And David says it more concisely than I could.
Spike's Bitches 24: I'm Very Seldom Naughty.
[NAFDA] Spike-centric discussion. Lusty, lewd (only occasionally crude), risque (and frisque), bawdy (Oh, lawdy!), flirty ('cuz we're purty), raunchy talk inside. Caveat lector.
He is good at that, even if he wants to hold me to my taglines. Gud, your family will be in my thoughts today.
Oh, Gud. You poor bear. Hang in there.
{{{Gud}}} I'm so sorry. But, maybe it can be helpful...a place to be able to talk about how tough things are at home. I agree with David, though; you're stressed, not depressed. I'm so sorry you're going through all of this.
ION, I just got trained for my short-term weekend job. It's gonna be a lot, but I could really use the money, so it's a bit of a gift.
I am back from my doctor's appointment and I am eating junk food to reward myself.
I just ate solid food that's not Jello.
I want more.
Tummy better.
Gud, feh. But I guess the silver lining is that he may be able to help you with the situational stresses.
Plei, I'm back on BoP again. I think I jumped on at the wrong point (the tail end of Sensei and Student, which is a kickass arc, but confusing if you jump on in the last issue of the arc; and then the cult storyline, while important for setting up the weird-ass Brainiac shit, just did not win me over).
However, the last few issues? Holy crap!, is what I have to say.
Oh, Gud. Many, many hugs, and what Fred and Hec said. You're in an almost unbearably stressful situation; even if you're not depressed, if it turns out that you and this doctor click together, at least you know you've got someone in your corner whom you can vent to, and who can help you figure out strategies for coping with this maze of twisty passages and how to find your way out.
What everyone else said, sj, with added hugs and teacups.
For some unknown reason I've been pondering askye's irritating cow-orker. My solution, because I am not just a colossal bitch but a colossal bitch in love with Ceremony, would be to do the following:
Next time you pass a toystore or five and dime, pick up a little toy trumpet.

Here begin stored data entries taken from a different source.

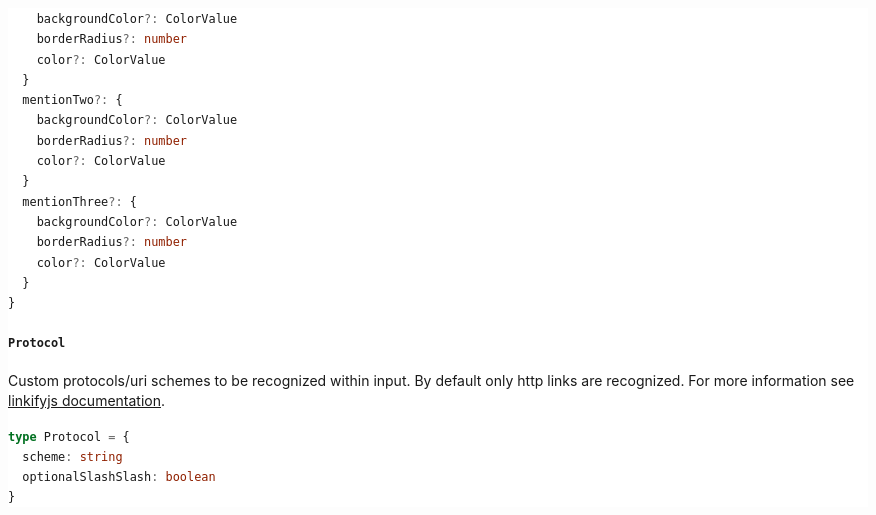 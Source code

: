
 ```typescript
    backgroundColor?: ColorValue
    borderRadius?: number
    color?: ColorValue
  }
  mentionTwo?: {
    backgroundColor?: ColorValue
    borderRadius?: number
    color?: ColorValue
  }
  mentionThree?: {
    backgroundColor?: ColorValue
    borderRadius?: number
    color?: ColorValue
  }
}
```

#### `Protocol`

Custom protocols/uri schemes to be recognized within input. By default only http links are recognized.
For more information see [linkifyjs documentation](https://linkify.js.org/docs/linkifyjs.html#linkifyregistercustomprotocol-scheme--optionalslashslash--false).

```typescript
type Protocol = {
  scheme: string
  optionalSlashSlash: boolean
}
```
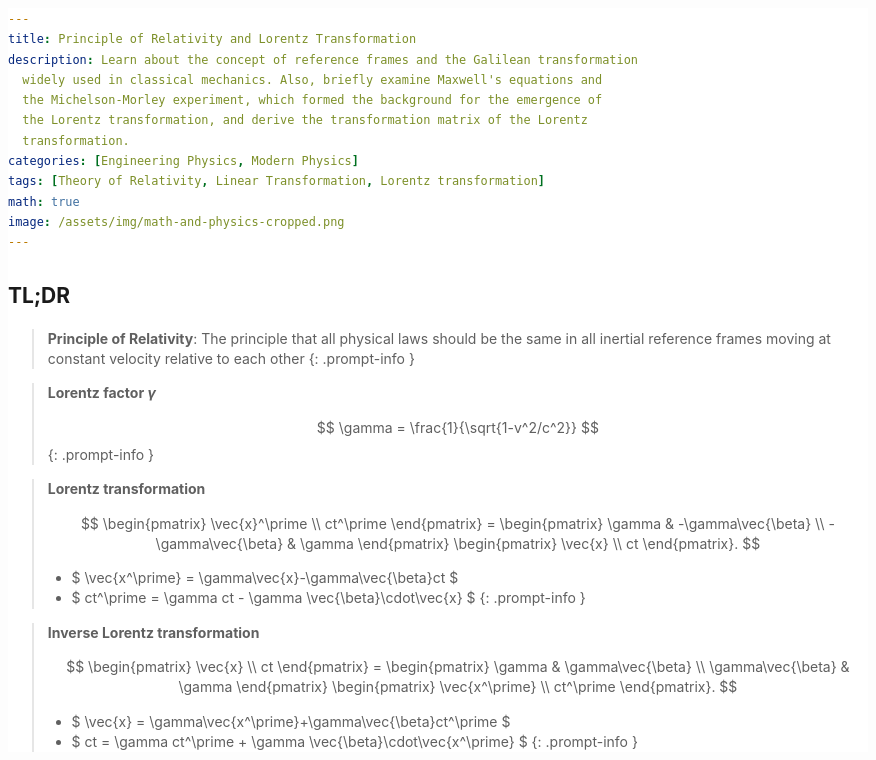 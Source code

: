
 ```yaml
---
title: Principle of Relativity and Lorentz Transformation
description: Learn about the concept of reference frames and the Galilean transformation
  widely used in classical mechanics. Also, briefly examine Maxwell's equations and
  the Michelson-Morley experiment, which formed the background for the emergence of
  the Lorentz transformation, and derive the transformation matrix of the Lorentz
  transformation.
categories: [Engineering Physics, Modern Physics]
tags: [Theory of Relativity, Linear Transformation, Lorentz transformation]
math: true
image: /assets/img/math-and-physics-cropped.png
---
```

## TL;DR
> **Principle of Relativity**: The principle that all physical laws should be the same in all inertial reference frames moving at constant velocity relative to each other
{: .prompt-info }

> **Lorentz factor $\gamma$**
>
> $$ \gamma = \frac{1}{\sqrt{1-v^2/c^2}} $$
{: .prompt-info }

> **Lorentz transformation**
>
> $$ \begin{pmatrix}
> \vec{x}^\prime \\ ct^\prime
> \end{pmatrix}
> = \begin{pmatrix}
> \gamma & -\gamma\vec{\beta} \\
> -\gamma\vec{\beta} & \gamma
> \end{pmatrix}
> \begin{pmatrix}
> \vec{x} \\ ct
> \end{pmatrix}. $$
>
> - $ \vec{x^\prime} = \gamma\vec{x}-\gamma\vec{\beta}ct $
> - $ ct^\prime = \gamma ct - \gamma \vec{\beta}\cdot\vec{x} $
{: .prompt-info }

> **Inverse Lorentz transformation**
>
> $$ \begin{pmatrix}
> \vec{x} \\ ct
> \end{pmatrix}
> = \begin{pmatrix}
> \gamma & \gamma\vec{\beta} \\
> \gamma\vec{\beta} & \gamma
> \end{pmatrix}
> \begin{pmatrix}
> \vec{x^\prime} \\ ct^\prime
> \end{pmatrix}. $$
>
> - $ \vec{x} = \gamma\vec{x^\prime}+\gamma\vec{\beta}ct^\prime $
> - $ ct = \gamma ct^\prime + \gamma \vec{\beta}\cdot\vec{x^\prime} $
{: .prompt-info }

If you pass a craft store, also throw in a bag of silk rose petals.
When next the cow-orker asks to be announced, rise, click your heels, blow a tan-ta-RA! on the trumpet, and triumphally march her to the person she seeks, strewing rose petals in her path and bellowing, "OYEZ! OYEZ! MADAME [insert name here] SWEARETH HER UNDYING FEALTY AND DOTH REQUEST AND BESEECH AUDIENCE WITH [insert name here]. ALL RISE AND DO HER COURTESEY AS SHE PASSETH, OYEZ, OYEZ, GOD SAVE THE QUEEN AND ALL YOU GOOD PEOPLE."
Alternatively, if that's too loud, you could buy a pair of white gloves and bring a little silver tray to work. When Cow-orker asks to be announced, put on the gloves and proffer her the silver tray, saying in low and dulcet tones, "If Madame will be so kind as to present her card, we shall inquire whether Master is in to visitors, although we must strenuously warn Madame that we cannot make any promises."
I am not just a colossal bitch but a colossal bitch in love with Ceremony
I think you just like goony dramatic flair.
Plei, I am glad you are feeling better.
{{{Gud}}} I am so sorry, but I agree with what others have said even if you are not depressed, a good therapist will help you.